What would actually move it
The encouraging flip side: a structural problem is a fixable problem. A few levers exist, none of which require a technological breakthrough.
- Build a real national fast-charging backbone. Italy specifically needs DC coverage. I'm an AC charging fan in general, but tourists need speed more than they do an overnight trickle. Think of Deutschlandnetz or the Supercharger network: dense enough that you never have to think about it, including the rural and interior routes, not just cities and motorways.
- Cap the surprises. Tourists don't arrive with charging subscriptions and RFID cards, they get a car and charge ad hoc. So ad-hoc pricing needs an upper bound and has to be shown clearly before you plug in. That's not central planning, it's consumer protection. Ideally cost per kWh would be such that things end up cheaper than with fossil cars, but having a cap before prices get ridiculous is the minimum.

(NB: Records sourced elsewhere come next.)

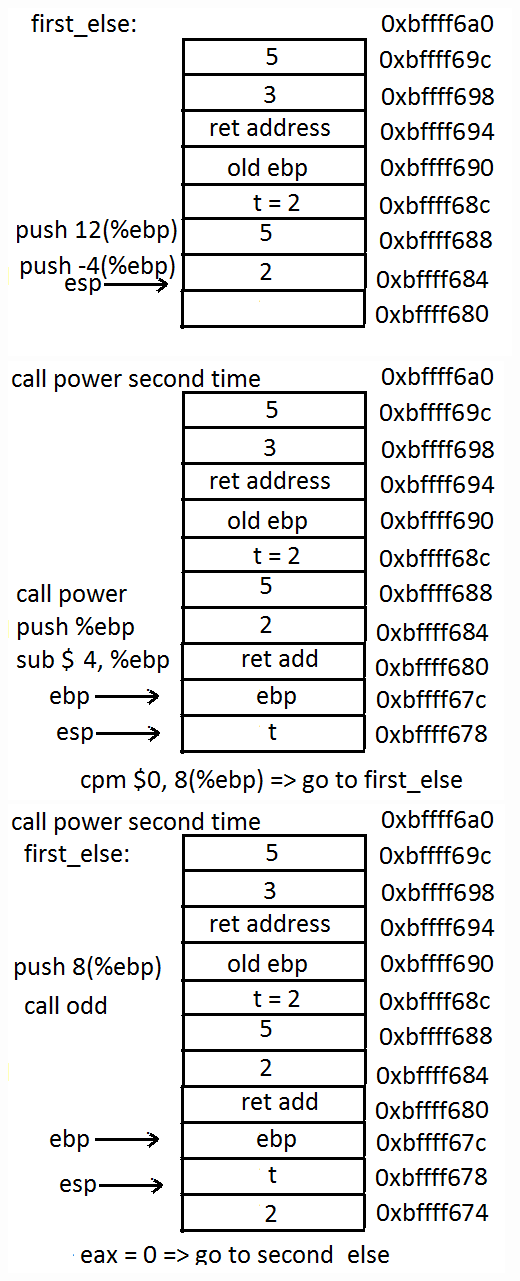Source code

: \documentclass{article}
\begin{document}
\includegraphics[scale=0.5]{stack7.png}
\includegraphics[scale=0.5]{stack8.png}\\
\includegraphics[scale=0.5]{stack9.png}
\end{document}
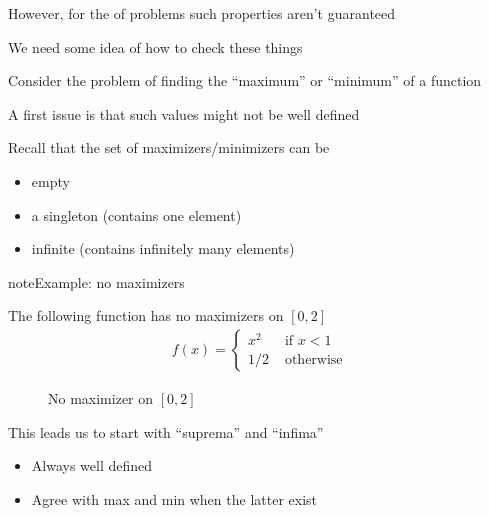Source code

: \documentclass[letterpaper,10pt,english]{jupyterBook}
\begin{document}
\sphinxAtStartPar
However, for the  of problems such properties aren’t guaranteed

\sphinxAtStartPar
We need some idea of how to check these things

\sphinxAtStartPar
Consider the problem of finding the “maximum” or “minimum” of a function

\sphinxAtStartPar
A first issue is that such values might not be well defined

\sphinxAtStartPar
Recall that the set of maximizers/minimizers can be
\begin{itemize}
\item {} 
\sphinxAtStartPar
empty

\item {} 
\sphinxAtStartPar
a singleton (contains one element)

\item {} 
\sphinxAtStartPar
infinite (contains infinitely many elements)

\end{itemize}

\begin{sphinxadmonition}{note}{Example: no maximizers}

\sphinxAtStartPar
The following function has no maximizers on \([0, 2]\)
\begin{equation*}
\begin{split}
f(x) = 
\begin{cases}
x^2 &  \text{ if } x < 1
\\
1/2 &  \text{ otherwise}
\end{cases}
\end{split}
\end{equation*}
\begin{figure}[H]
\centering
\capstart

\noindent{}
\caption{No maximizer on \([0, 2]\)}\label{\detokenize{06.optimization_fundamentals:id1}}\end{figure}
\end{sphinxadmonition}

\sphinxAtStartPar
This leads us to start with “suprema” and “infima”
\begin{itemize}
\item {} 
\sphinxAtStartPar
Always well defined

\item {} 
\sphinxAtStartPar
Agree with max and min when the latter exist

\end{itemize}
\end{document}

- Subsidise charging where visitors already are. Incentives for Airbnb hosts and hotels to install wallboxes, support for supermarket and restaurant charging (the Lidl model in other countries is the obvious template). Let private operators build it and the government just helps out. A host who wants happy guests and a restaurant chain that wants to feed footfall fans will do the rest.
- Use fleet quotas if needed. A minimum BEV share for rental and leasing fleets would move a third of the market on a defined timeline while giving the industry some certainty, but it only works if the charging exists first. Network before mandate, otherwise you're forcing operators into the exact trap that froze the curve.
Coordination is needed, mostly from the government, because no single rental operator can or should be expected to wire up the country.
The part that travels
The reason I find this worth writing up is that the method generalizes, even if Italy's specifics don't. The principle underneath is that infrastructure and adoption have to grow together. When BEVs on the road get ahead of a charging network that's reliable, affordable and widespread, the strain shows up first in whoever didn't choose the car. In Italy that's rental tourists. Elsewhere it could be mandated company fleets, apartment-dwellers with no home charging, or an outlier region. Same failure mode, different costume.
Spain is the obvious next place to look, comparable tourism, comparable geography, quite possibly the same hidden split. I don't have the data on that yet, but I think general advice can be given:
- Find the drivers who didn't opt in, they're an early-warning indicator.
- For a tourism economy, prioritise DC coverage where people drive, rather than where your population lives.
- Cap ad-hoc prices somehow.
- Build the network before scaling purchase incentives or mandates.
Italy's headline says "laggard". The split says something both more accurate and more actionable: The people are fine. Worry about your Tourism. Improve your country!